Problem requirements
Search the lines of the records for the word "This", and copy every line that has it.

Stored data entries
BEGIN
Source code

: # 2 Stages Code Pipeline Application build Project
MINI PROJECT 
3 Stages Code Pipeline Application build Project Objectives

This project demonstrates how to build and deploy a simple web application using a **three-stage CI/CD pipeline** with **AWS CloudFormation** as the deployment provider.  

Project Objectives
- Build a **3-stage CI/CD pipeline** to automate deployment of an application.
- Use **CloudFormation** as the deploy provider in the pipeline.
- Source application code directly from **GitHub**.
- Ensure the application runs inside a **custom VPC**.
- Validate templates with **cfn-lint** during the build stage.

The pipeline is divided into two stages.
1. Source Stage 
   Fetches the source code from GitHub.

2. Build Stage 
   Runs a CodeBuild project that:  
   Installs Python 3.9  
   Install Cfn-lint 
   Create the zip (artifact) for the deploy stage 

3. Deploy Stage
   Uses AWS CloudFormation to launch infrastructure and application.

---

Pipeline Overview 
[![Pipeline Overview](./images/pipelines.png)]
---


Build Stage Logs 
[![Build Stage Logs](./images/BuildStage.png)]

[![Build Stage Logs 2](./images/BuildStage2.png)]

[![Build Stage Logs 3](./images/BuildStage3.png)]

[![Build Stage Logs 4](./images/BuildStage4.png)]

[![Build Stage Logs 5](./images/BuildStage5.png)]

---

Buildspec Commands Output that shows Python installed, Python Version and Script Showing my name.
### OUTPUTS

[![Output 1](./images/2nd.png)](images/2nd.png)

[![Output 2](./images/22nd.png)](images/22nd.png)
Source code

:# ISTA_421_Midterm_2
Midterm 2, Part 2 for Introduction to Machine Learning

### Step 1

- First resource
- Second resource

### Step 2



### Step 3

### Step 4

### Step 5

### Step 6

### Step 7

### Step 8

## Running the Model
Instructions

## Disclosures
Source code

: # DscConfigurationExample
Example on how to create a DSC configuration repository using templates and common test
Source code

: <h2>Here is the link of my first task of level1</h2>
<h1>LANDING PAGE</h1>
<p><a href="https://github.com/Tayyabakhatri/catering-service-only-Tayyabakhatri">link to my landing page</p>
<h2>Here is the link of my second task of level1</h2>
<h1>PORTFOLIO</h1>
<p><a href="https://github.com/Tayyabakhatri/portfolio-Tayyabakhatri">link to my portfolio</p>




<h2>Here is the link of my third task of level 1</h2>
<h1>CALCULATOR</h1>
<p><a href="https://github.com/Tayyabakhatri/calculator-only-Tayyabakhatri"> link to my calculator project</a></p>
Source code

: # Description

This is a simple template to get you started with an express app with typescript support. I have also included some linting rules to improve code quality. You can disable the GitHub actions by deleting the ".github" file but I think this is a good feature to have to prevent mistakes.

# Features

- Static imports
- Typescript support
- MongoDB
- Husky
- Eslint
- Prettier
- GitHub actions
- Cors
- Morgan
END
Response box
This project demonstrates how to build and deploy a simple web application using a **three-stage CI/CD pipeline** with **AWS CloudFormation** as the deployment provider.  
This is a simple template to get you started with an express app with typescript support. I have also included some linting rules to improve code quality. You can disable the GitHub actions by deleting the ".github" file but I think this is a good feature to have to prevent mistakes.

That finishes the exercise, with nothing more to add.